*What you are asked to do*
Look through the entries below and report every line that has "objects".

*Given information*
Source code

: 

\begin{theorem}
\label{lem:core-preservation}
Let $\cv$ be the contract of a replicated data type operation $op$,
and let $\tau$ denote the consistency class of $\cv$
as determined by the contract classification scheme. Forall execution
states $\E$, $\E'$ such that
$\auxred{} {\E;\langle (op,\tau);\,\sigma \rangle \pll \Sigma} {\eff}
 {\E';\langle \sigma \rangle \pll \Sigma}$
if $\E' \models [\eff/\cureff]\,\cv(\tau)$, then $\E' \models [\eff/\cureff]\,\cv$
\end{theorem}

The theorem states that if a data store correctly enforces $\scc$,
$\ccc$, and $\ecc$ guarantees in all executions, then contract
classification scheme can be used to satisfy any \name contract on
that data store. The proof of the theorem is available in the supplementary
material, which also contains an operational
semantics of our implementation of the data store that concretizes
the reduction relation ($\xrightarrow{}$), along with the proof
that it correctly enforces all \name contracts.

---

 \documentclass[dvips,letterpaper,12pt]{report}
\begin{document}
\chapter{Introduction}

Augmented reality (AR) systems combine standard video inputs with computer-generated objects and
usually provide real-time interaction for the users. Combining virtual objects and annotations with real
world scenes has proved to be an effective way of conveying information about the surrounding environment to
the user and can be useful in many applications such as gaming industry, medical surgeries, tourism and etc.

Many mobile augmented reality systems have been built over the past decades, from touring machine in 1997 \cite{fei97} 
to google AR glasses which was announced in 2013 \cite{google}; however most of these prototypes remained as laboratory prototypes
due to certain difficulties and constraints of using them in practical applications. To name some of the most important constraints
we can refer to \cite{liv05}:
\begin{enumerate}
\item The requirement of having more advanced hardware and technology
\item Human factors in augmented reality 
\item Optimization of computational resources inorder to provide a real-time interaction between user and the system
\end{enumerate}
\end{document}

* * *

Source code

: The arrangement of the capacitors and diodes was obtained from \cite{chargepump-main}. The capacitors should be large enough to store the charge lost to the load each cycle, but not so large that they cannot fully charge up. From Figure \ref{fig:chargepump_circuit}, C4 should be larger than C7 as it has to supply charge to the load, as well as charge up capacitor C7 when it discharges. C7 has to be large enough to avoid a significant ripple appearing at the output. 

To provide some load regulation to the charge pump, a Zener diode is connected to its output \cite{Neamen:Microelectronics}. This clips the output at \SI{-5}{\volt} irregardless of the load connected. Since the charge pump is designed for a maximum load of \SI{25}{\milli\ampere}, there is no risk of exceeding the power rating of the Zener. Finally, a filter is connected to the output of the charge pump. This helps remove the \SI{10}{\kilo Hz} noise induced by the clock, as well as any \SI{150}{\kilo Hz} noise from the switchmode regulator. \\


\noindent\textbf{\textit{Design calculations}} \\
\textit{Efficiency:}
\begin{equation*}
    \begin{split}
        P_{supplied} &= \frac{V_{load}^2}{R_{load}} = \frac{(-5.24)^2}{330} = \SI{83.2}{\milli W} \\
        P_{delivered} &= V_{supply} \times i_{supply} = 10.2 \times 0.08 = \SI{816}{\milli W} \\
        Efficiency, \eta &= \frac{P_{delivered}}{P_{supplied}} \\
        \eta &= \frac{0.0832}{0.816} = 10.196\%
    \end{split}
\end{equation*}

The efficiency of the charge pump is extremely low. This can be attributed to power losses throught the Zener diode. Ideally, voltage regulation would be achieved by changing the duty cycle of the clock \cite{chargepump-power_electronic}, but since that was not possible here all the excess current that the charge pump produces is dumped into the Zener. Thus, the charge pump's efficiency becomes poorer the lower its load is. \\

*Reply to the task*
Augmented reality (AR) systems combine standard video inputs with computer-generated objects and
usually provide real-time interaction for the users. Combining virtual objects and annotations with real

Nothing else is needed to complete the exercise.